The data below has to be returned exactly, down to the last character.

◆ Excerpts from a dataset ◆
================================

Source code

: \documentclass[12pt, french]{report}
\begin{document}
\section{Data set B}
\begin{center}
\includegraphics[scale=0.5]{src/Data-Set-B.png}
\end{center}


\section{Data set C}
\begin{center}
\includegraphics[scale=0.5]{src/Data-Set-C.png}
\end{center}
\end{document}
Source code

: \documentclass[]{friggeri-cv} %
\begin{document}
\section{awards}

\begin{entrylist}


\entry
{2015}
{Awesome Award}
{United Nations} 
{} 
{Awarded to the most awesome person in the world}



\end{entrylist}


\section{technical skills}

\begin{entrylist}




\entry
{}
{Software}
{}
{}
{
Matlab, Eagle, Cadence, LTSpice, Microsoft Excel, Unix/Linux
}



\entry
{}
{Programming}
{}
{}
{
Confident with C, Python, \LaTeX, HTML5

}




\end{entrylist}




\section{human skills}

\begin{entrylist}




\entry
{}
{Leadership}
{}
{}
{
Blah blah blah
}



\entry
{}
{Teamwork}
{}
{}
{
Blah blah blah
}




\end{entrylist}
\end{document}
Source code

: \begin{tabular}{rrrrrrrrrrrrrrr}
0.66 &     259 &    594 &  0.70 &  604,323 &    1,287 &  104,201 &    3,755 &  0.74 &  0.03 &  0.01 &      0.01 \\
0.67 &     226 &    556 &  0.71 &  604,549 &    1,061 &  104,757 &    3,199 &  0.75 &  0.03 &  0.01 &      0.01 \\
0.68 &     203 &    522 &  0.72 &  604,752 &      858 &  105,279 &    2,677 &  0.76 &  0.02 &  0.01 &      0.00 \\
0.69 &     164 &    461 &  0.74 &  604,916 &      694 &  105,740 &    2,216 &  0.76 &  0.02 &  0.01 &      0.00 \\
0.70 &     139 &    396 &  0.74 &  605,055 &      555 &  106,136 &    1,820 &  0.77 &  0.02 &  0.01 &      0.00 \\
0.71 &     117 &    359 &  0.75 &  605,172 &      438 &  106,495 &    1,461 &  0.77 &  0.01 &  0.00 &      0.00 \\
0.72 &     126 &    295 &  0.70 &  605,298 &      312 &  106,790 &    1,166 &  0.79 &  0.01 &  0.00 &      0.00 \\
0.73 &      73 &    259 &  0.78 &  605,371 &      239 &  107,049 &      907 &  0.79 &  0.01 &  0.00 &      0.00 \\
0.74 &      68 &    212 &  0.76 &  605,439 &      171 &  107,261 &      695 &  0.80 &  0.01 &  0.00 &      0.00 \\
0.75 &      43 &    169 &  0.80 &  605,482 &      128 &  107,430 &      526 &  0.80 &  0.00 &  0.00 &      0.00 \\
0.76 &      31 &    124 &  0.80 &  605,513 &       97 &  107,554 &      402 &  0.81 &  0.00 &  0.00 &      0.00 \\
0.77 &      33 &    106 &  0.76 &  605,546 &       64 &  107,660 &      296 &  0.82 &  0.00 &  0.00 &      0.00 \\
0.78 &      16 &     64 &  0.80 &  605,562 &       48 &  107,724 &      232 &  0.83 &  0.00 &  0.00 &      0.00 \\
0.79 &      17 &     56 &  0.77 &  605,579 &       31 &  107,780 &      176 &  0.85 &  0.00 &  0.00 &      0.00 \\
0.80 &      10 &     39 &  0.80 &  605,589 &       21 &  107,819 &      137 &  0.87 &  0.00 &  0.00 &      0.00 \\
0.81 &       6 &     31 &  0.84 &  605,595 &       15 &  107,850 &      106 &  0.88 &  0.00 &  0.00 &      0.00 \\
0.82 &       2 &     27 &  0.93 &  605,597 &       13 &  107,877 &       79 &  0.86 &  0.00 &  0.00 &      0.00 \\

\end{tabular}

================================

◆ Task solution ◆
Source code

: \documentclass[12pt, french]{report}
\begin{document}
\section{Data set B}
\begin{center}
\includegraphics[scale=0.5]{src/Data-Set-B.png}
\end{center}


\section{Data set C}
\begin{center}
\includegraphics[scale=0.5]{src/Data-Set-C.png}
\end{center}
\end{document}
Source code

: \documentclass[]{friggeri-cv} %
\begin{document}
\section{awards}

\begin{entrylist}


\entry
{2015}
{Awesome Award}
{United Nations} 
{} 
{Awarded to the most awesome person in the world}



\end{entrylist}


\section{technical skills}

\begin{entrylist}




\entry
{}
{Software}
{}
{}
{
Matlab, Eagle, Cadence, LTSpice, Microsoft Excel, Unix/Linux
}



\entry
{}
{Programming}
{}
{}
{
Confident with C, Python, \LaTeX, HTML5

}




\end{entrylist}




\section{human skills}

\begin{entrylist}




\entry
{}
{Leadership}
{}
{}
{
Blah blah blah
}



\entry
{}
{Teamwork}
{}
{}
{
Blah blah blah
}




\end{entrylist}
\end{document}
Source code

: \begin{tabular}{rrrrrrrrrrrrrrr}
0.66 &     259 &    594 &  0.70 &  604,323 &    1,287 &  104,201 &    3,755 &  0.74 &  0.03 &  0.01 &      0.01 \\
0.67 &     226 &    556 &  0.71 &  604,549 &    1,061 &  104,757 &    3,199 &  0.75 &  0.03 &  0.01 &      0.01 \\
0.68 &     203 &    522 &  0.72 &  604,752 &      858 &  105,279 &    2,677 &  0.76 &  0.02 &  0.01 &      0.00 \\
0.69 &     164 &    461 &  0.74 &  604,916 &      694 &  105,740 &    2,216 &  0.76 &  0.02 &  0.01 &      0.00 \\
0.70 &     139 &    396 &  0.74 &  605,055 &      555 &  106,136 &    1,820 &  0.77 &  0.02 &  0.01 &      0.00 \\
0.71 &     117 &    359 &  0.75 &  605,172 &      438 &  106,495 &    1,461 &  0.77 &  0.01 &  0.00 &      0.00 \\
0.72 &     126 &    295 &  0.70 &  605,298 &      312 &  106,790 &    1,166 &  0.79 &  0.01 &  0.00 &      0.00 \\
0.73 &      73 &    259 &  0.78 &  605,371 &      239 &  107,049 &      907 &  0.79 &  0.01 &  0.00 &      0.00 \\
0.74 &      68 &    212 &  0.76 &  605,439 &      171 &  107,261 &      695 &  0.80 &  0.01 &  0.00 &      0.00 \\
0.75 &      43 &    169 &  0.80 &  605,482 &      128 &  107,430 &      526 &  0.80 &  0.00 &  0.00 &      0.00 \\
0.76 &      31 &    124 &  0.80 &  605,513 &       97 &  107,554 &      402 &  0.81 &  0.00 &  0.00 &      0.00 \\
0.77 &      33 &    106 &  0.76 &  605,546 &       64 &  107,660 &      296 &  0.82 &  0.00 &  0.00 &      0.00 \\
0.78 &      16 &     64 &  0.80 &  605,562 &       48 &  107,724 &      232 &  0.83 &  0.00 &  0.00 &      0.00 \\
0.79 &      17 &     56 &  0.77 &  605,579 &       31 &  107,780 &      176 &  0.85 &  0.00 &  0.00 &      0.00 \\
0.80 &      10 &     39 &  0.80 &  605,589 &       21 &  107,819 &      137 &  0.87 &  0.00 &  0.00 &      0.00 \\
0.81 &       6 &     31 &  0.84 &  605,595 &       15 &  107,850 &      106 &  0.88 &  0.00 &  0.00 &      0.00 \\
0.82 &       2 &     27 &  0.93 &  605,597 &       13 &  107,877 &       79 &  0.86 &  0.00 &  0.00 &      0.00 \\

\end{tabular}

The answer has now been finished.